Photos: Life in a cemetery after Turkey’s earthquakes

Funeral director Ali Dogru, charged with burying hundreds of victims of Turkey’s massive earthquakes, took his wife and four sons to an old bus near the cemetery in the town of Iskenderun where he works.

Last month’s devastating earthquakes killed more than 54,000 people in Turkey and Syria and left millions homeless. Survivors are sheltering in tents, container homes, hotel resorts, college dormitories and even train cars after hundreds of thousands of buildings collapse and others are left unsafe.

Concerned for his family’s safety, Dogru moved his family from their damaged apartment to the cemetery shortly after the first earthquake on February 6. Since then they have been living there in an abandoned bus.

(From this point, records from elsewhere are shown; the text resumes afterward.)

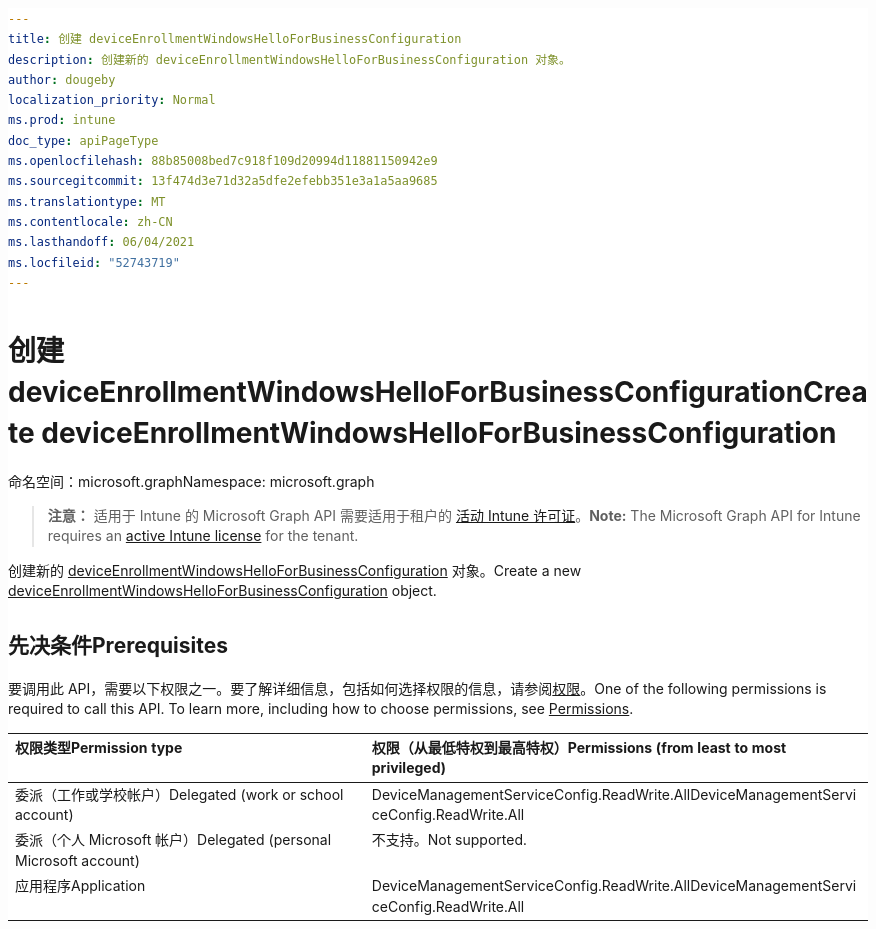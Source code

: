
 ```yaml
---
title: 创建 deviceEnrollmentWindowsHelloForBusinessConfiguration
description: 创建新的 deviceEnrollmentWindowsHelloForBusinessConfiguration 对象。
author: dougeby
localization_priority: Normal
ms.prod: intune
doc_type: apiPageType
ms.openlocfilehash: 88b85008bed7c918f109d20994d11881150942e9
ms.sourcegitcommit: 13f474d3e71d32a5dfe2efebb351e3a1a5aa9685
ms.translationtype: MT
ms.contentlocale: zh-CN
ms.lasthandoff: 06/04/2021
ms.locfileid: "52743719"
---
```

# <a name="create-deviceenrollmentwindowshelloforbusinessconfiguration"></a><span data-ttu-id="1824f-103">创建 deviceEnrollmentWindowsHelloForBusinessConfiguration</span><span class="sxs-lookup"><span data-stu-id="1824f-103">Create deviceEnrollmentWindowsHelloForBusinessConfiguration</span></span>

<span data-ttu-id="1824f-104">命名空间：microsoft.graph</span><span class="sxs-lookup"><span data-stu-id="1824f-104">Namespace: microsoft.graph</span></span>

> <span data-ttu-id="1824f-105">**注意：** 适用于 Intune 的 Microsoft Graph API 需要适用于租户的 [活动 Intune 许可证](https://go.microsoft.com/fwlink/?linkid=839381)。</span><span class="sxs-lookup"><span data-stu-id="1824f-105">**Note:** The Microsoft Graph API for Intune requires an [active Intune license](https://go.microsoft.com/fwlink/?linkid=839381) for the tenant.</span></span>

<span data-ttu-id="1824f-106">创建新的 [deviceEnrollmentWindowsHelloForBusinessConfiguration](../resources/intune-onboarding-deviceenrollmentwindowshelloforbusinessconfiguration.md) 对象。</span><span class="sxs-lookup"><span data-stu-id="1824f-106">Create a new [deviceEnrollmentWindowsHelloForBusinessConfiguration](../resources/intune-onboarding-deviceenrollmentwindowshelloforbusinessconfiguration.md) object.</span></span>

## <a name="prerequisites"></a><span data-ttu-id="1824f-107">先决条件</span><span class="sxs-lookup"><span data-stu-id="1824f-107">Prerequisites</span></span>
<span data-ttu-id="1824f-p101">要调用此 API，需要以下权限之一。要了解详细信息，包括如何选择权限的信息，请参阅[权限](/graph/permissions-reference)。</span><span class="sxs-lookup"><span data-stu-id="1824f-p101">One of the following permissions is required to call this API. To learn more, including how to choose permissions, see [Permissions](/graph/permissions-reference).</span></span>

|<span data-ttu-id="1824f-110">权限类型</span><span class="sxs-lookup"><span data-stu-id="1824f-110">Permission type</span></span>|<span data-ttu-id="1824f-111">权限（从最低特权到最高特权）</span><span class="sxs-lookup"><span data-stu-id="1824f-111">Permissions (from least to most privileged)</span></span>|
|:---|:---|
|<span data-ttu-id="1824f-112">委派（工作或学校帐户）</span><span class="sxs-lookup"><span data-stu-id="1824f-112">Delegated (work or school account)</span></span>|<span data-ttu-id="1824f-113">DeviceManagementServiceConfig.ReadWrite.All</span><span class="sxs-lookup"><span data-stu-id="1824f-113">DeviceManagementServiceConfig.ReadWrite.All</span></span>|
|<span data-ttu-id="1824f-114">委派（个人 Microsoft 帐户）</span><span class="sxs-lookup"><span data-stu-id="1824f-114">Delegated (personal Microsoft account)</span></span>|<span data-ttu-id="1824f-115">不支持。</span><span class="sxs-lookup"><span data-stu-id="1824f-115">Not supported.</span></span>|
|<span data-ttu-id="1824f-116">应用程序</span><span class="sxs-lookup"><span data-stu-id="1824f-116">Application</span></span>|<span data-ttu-id="1824f-117">DeviceManagementServiceConfig.ReadWrite.All</span><span class="sxs-lookup"><span data-stu-id="1824f-117">DeviceManagementServiceConfig.ReadWrite.All</span></span>|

In the more than six years he worked at the cemetery, the 46-year-old undertaker buried an average of about five bodies a day. The first night after the earthquake, he buried 12 people. The daily number of incoming bodies began to rise and within 10 days of the earthquake, he had arranged the burials of a total of 1,210 victims.

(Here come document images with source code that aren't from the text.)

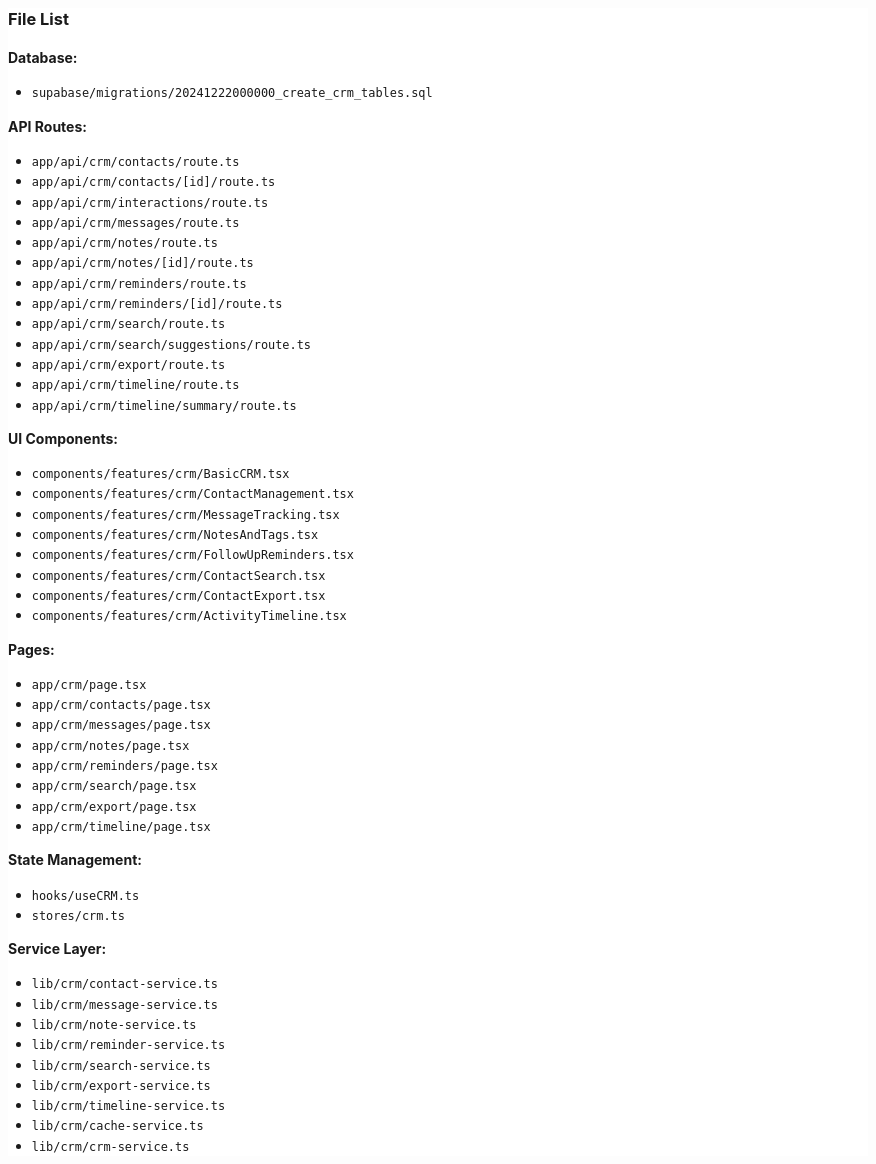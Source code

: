 ### File List

**Database:**

- `supabase/migrations/20241222000000_create_crm_tables.sql`

**API Routes:**

- `app/api/crm/contacts/route.ts`
- `app/api/crm/contacts/[id]/route.ts`
- `app/api/crm/interactions/route.ts`
- `app/api/crm/messages/route.ts`
- `app/api/crm/notes/route.ts`
- `app/api/crm/notes/[id]/route.ts`
- `app/api/crm/reminders/route.ts`
- `app/api/crm/reminders/[id]/route.ts`
- `app/api/crm/search/route.ts`
- `app/api/crm/search/suggestions/route.ts`
- `app/api/crm/export/route.ts`
- `app/api/crm/timeline/route.ts`
- `app/api/crm/timeline/summary/route.ts`

**UI Components:**

- `components/features/crm/BasicCRM.tsx`
- `components/features/crm/ContactManagement.tsx`
- `components/features/crm/MessageTracking.tsx`
- `components/features/crm/NotesAndTags.tsx`
- `components/features/crm/FollowUpReminders.tsx`
- `components/features/crm/ContactSearch.tsx`
- `components/features/crm/ContactExport.tsx`
- `components/features/crm/ActivityTimeline.tsx`

**Pages:**

- `app/crm/page.tsx`
- `app/crm/contacts/page.tsx`
- `app/crm/messages/page.tsx`
- `app/crm/notes/page.tsx`
- `app/crm/reminders/page.tsx`
- `app/crm/search/page.tsx`
- `app/crm/export/page.tsx`
- `app/crm/timeline/page.tsx`

**State Management:**

- `hooks/useCRM.ts`
- `stores/crm.ts`

**Service Layer:**

- `lib/crm/contact-service.ts`
- `lib/crm/message-service.ts`
- `lib/crm/note-service.ts`
- `lib/crm/reminder-service.ts`
- `lib/crm/search-service.ts`
- `lib/crm/export-service.ts`
- `lib/crm/timeline-service.ts`
- `lib/crm/cache-service.ts`
- `lib/crm/crm-service.ts`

He can handle life in a cemetery, he said, but the sheer number of burials in such a short time has left him with deep mental scars.

Dogru, a former butcher, compared the sight of people carrying their dead relatives to the cemetery to people carrying lambs as offerings for the Islamic festival of Eid al-Adha.

“As a butcher I saw people bring lambs in their arms to be sacrificed. It hit me really hard when I saw people carrying their children, their partners,” he said.

With so many funerals to arrange, Dogru had to find heavy machinery to dig graves and coordinate with the dozens of imams who came from all over Turkey to help.

“I only wanted one thing: to work day and night to get this job done. I didn’t want people to come and say the bodies weren’t buried,” he said, adding that there were no mass graves.

Dogru said he buried some children and parents who died in each other’s arms in the same grave and stopped people from separating them. “I said, ‘Death cannot separate this child from the mother or the father. Why would you do that?'”

Dogru also helped officials photograph unidentified bodies and take fingerprints, blood and DNA samples. He later led families to their relatives’ graves after they were found through blood tests.